### Goal of the exercise
Repeat each entry word for word; the images are not part of the copy.

### Information supplied
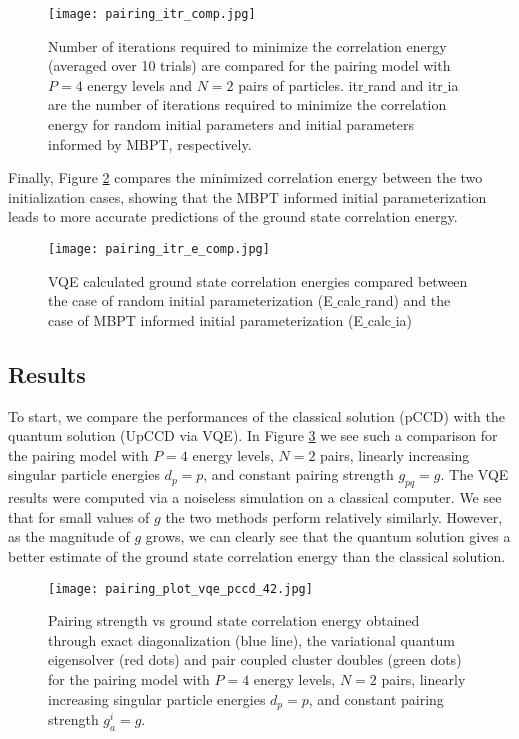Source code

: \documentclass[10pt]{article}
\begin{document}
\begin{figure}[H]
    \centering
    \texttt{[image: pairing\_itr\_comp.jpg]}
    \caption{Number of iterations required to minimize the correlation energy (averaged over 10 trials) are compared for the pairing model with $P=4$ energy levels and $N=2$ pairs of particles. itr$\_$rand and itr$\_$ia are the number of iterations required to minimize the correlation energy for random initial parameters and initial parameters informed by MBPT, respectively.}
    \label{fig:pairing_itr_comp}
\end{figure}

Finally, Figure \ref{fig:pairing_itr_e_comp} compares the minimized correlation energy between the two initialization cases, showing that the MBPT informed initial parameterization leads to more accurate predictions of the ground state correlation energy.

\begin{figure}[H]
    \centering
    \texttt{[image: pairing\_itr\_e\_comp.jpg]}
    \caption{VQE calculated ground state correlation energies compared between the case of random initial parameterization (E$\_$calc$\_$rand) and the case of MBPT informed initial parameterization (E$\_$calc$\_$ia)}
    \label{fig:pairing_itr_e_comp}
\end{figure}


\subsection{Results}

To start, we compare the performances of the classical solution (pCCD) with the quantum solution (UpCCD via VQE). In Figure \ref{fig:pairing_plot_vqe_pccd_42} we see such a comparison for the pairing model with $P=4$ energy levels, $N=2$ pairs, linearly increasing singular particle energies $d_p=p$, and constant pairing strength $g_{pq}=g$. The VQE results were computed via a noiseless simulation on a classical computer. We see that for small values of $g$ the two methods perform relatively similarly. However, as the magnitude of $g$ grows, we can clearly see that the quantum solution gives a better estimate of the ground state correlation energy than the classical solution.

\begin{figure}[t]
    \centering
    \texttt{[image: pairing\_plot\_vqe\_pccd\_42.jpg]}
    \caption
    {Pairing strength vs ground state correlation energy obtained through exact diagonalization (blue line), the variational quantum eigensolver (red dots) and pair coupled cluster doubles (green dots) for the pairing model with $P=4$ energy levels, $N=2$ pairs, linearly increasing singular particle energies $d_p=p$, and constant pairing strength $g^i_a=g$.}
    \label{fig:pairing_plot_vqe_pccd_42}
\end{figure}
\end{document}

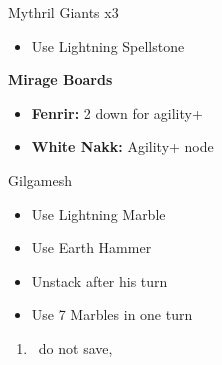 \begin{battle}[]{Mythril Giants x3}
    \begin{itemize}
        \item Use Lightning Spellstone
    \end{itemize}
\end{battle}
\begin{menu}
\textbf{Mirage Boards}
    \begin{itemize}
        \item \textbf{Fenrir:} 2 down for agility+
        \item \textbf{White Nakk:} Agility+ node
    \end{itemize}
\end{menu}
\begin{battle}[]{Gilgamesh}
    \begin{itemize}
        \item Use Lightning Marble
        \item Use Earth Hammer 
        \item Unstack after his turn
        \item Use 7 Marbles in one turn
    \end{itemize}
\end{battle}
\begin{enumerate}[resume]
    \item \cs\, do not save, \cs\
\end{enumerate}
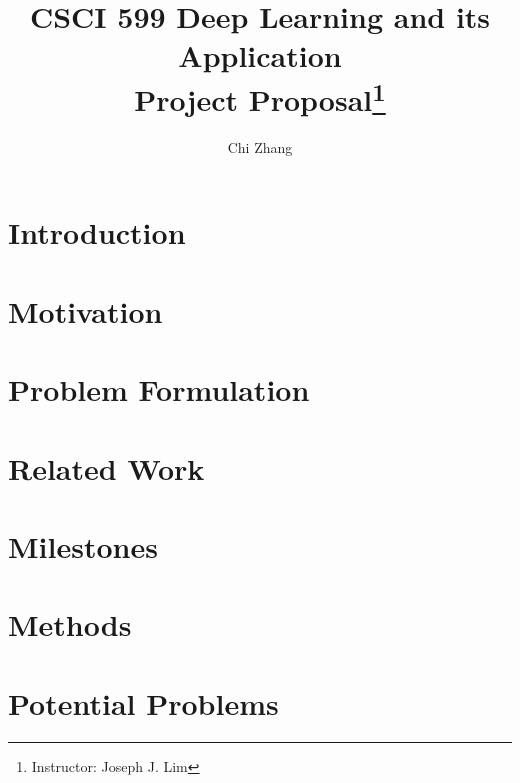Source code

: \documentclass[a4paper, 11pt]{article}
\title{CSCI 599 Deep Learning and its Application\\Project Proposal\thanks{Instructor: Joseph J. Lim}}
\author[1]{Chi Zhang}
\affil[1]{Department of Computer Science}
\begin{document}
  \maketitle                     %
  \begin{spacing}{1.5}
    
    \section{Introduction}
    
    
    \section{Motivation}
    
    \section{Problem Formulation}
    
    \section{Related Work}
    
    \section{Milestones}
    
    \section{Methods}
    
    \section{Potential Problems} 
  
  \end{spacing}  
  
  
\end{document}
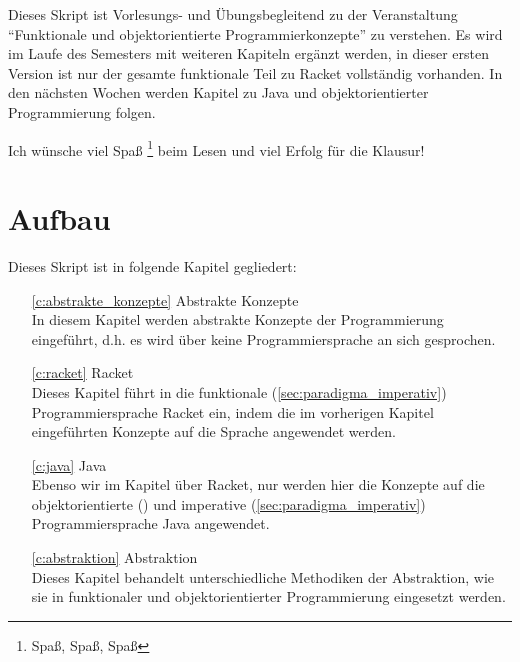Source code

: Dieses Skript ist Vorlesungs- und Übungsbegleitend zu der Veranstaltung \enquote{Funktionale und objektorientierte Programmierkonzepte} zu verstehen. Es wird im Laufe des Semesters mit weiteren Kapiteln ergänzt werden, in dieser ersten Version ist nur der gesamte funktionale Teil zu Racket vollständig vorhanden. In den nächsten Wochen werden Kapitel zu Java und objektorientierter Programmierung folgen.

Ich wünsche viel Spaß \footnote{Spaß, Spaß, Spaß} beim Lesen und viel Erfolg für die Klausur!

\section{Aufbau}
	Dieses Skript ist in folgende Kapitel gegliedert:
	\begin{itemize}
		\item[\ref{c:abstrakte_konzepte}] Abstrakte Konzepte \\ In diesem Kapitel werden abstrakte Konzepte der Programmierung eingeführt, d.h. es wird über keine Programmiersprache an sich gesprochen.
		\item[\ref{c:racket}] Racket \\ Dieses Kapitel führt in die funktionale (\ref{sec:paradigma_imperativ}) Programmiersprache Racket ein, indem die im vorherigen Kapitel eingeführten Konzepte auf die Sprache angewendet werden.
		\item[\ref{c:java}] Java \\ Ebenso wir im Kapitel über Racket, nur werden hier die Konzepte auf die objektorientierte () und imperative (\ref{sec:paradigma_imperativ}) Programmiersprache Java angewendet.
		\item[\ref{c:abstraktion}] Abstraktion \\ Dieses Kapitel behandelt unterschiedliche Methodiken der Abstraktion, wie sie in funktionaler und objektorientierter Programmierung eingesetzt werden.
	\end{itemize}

### Completed task
Source code

: \documentclass[10pt]{article}
\begin{document}
\begin{figure}[H]
    \centering
    \texttt{[image: pairing\_itr\_comp.jpg]}
    \caption{Number of iterations required to minimize the correlation energy (averaged over 10 trials) are compared for the pairing model with $P=4$ energy levels and $N=2$ pairs of particles. itr$\_$rand and itr$\_$ia are the number of iterations required to minimize the correlation energy for random initial parameters and initial parameters informed by MBPT, respectively.}
    \label{fig:pairing_itr_comp}
\end{figure}

Finally, Figure \ref{fig:pairing_itr_e_comp} compares the minimized correlation energy between the two initialization cases, showing that the MBPT informed initial parameterization leads to more accurate predictions of the ground state correlation energy.

\begin{figure}[H]
    \centering
    \texttt{[image: pairing\_itr\_e\_comp.jpg]}
    \caption{VQE calculated ground state correlation energies compared between the case of random initial parameterization (E$\_$calc$\_$rand) and the case of MBPT informed initial parameterization (E$\_$calc$\_$ia)}
    \label{fig:pairing_itr_e_comp}
\end{figure}


\subsection{Results}

To start, we compare the performances of the classical solution (pCCD) with the quantum solution (UpCCD via VQE). In Figure \ref{fig:pairing_plot_vqe_pccd_42} we see such a comparison for the pairing model with $P=4$ energy levels, $N=2$ pairs, linearly increasing singular particle energies $d_p=p$, and constant pairing strength $g_{pq}=g$. The VQE results were computed via a noiseless simulation on a classical computer. We see that for small values of $g$ the two methods perform relatively similarly. However, as the magnitude of $g$ grows, we can clearly see that the quantum solution gives a better estimate of the ground state correlation energy than the classical solution.

\begin{figure}[t]
    \centering
    \texttt{[image: pairing\_plot\_vqe\_pccd\_42.jpg]}
    \caption
    {Pairing strength vs ground state correlation energy obtained through exact diagonalization (blue line), the variational quantum eigensolver (red dots) and pair coupled cluster doubles (green dots) for the pairing model with $P=4$ energy levels, $N=2$ pairs, linearly increasing singular particle energies $d_p=p$, and constant pairing strength $g^i_a=g$.}
    \label{fig:pairing_plot_vqe_pccd_42}
\end{figure}
\end{document}

 \begin{battle}[]{Mythril Giants x3}
    \begin{itemize}
        \item Use Lightning Spellstone
    \end{itemize}
\end{battle}
\begin{menu}
\textbf{Mirage Boards}
    \begin{itemize}
        \item \textbf{Fenrir:} 2 down for agility+
        \item \textbf{White Nakk:} Agility+ node
    \end{itemize}
\end{menu}
\begin{battle}[]{Gilgamesh}
    \begin{itemize}
        \item Use Lightning Marble
        \item Use Earth Hammer 
        \item Unstack after his turn
        \item Use 7 Marbles in one turn
    \end{itemize}
\end{battle}
\begin{enumerate}[resume]
    \item \cs\, do not save, \cs\
\end{enumerate}
Source code

: \documentclass[a4paper, 11pt]{article}
\title{CSCI 599 Deep Learning and its Application\\Project Proposal\thanks{Instructor: Joseph J. Lim}}
\author[1]{Chi Zhang}
\affil[1]{Department of Computer Science}
\begin{document}
  \maketitle                     %
  \begin{spacing}{1.5}
    
    \section{Introduction}
    
    
    \section{Motivation}
    
    \section{Problem Formulation}
    
    \section{Related Work}
    
    \section{Milestones}
    
    \section{Methods}
    
    \section{Potential Problems} 
  
  \end{spacing}  
  
  
\end{document}
Source code

: Dieses Skript ist Vorlesungs- und Übungsbegleitend zu der Veranstaltung \enquote{Funktionale und objektorientierte Programmierkonzepte} zu verstehen. Es wird im Laufe des Semesters mit weiteren Kapiteln ergänzt werden, in dieser ersten Version ist nur der gesamte funktionale Teil zu Racket vollständig vorhanden. In den nächsten Wochen werden Kapitel zu Java und objektorientierter Programmierung folgen.

Ich wünsche viel Spaß \footnote{Spaß, Spaß, Spaß} beim Lesen und viel Erfolg für die Klausur!

\section{Aufbau}
	Dieses Skript ist in folgende Kapitel gegliedert:
	\begin{itemize}
		\item[\ref{c:abstrakte_konzepte}] Abstrakte Konzepte \\ In diesem Kapitel werden abstrakte Konzepte der Programmierung eingeführt, d.h. es wird über keine Programmiersprache an sich gesprochen.
		\item[\ref{c:racket}] Racket \\ Dieses Kapitel führt in die funktionale (\ref{sec:paradigma_imperativ}) Programmiersprache Racket ein, indem die im vorherigen Kapitel eingeführten Konzepte auf die Sprache angewendet werden.
		\item[\ref{c:java}] Java \\ Ebenso wir im Kapitel über Racket, nur werden hier die Konzepte auf die objektorientierte () und imperative (\ref{sec:paradigma_imperativ}) Programmiersprache Java angewendet.
		\item[\ref{c:abstraktion}] Abstraktion \\ Dieses Kapitel behandelt unterschiedliche Methodiken der Abstraktion, wie sie in funktionaler und objektorientierter Programmierung eingesetzt werden.
	\end{itemize}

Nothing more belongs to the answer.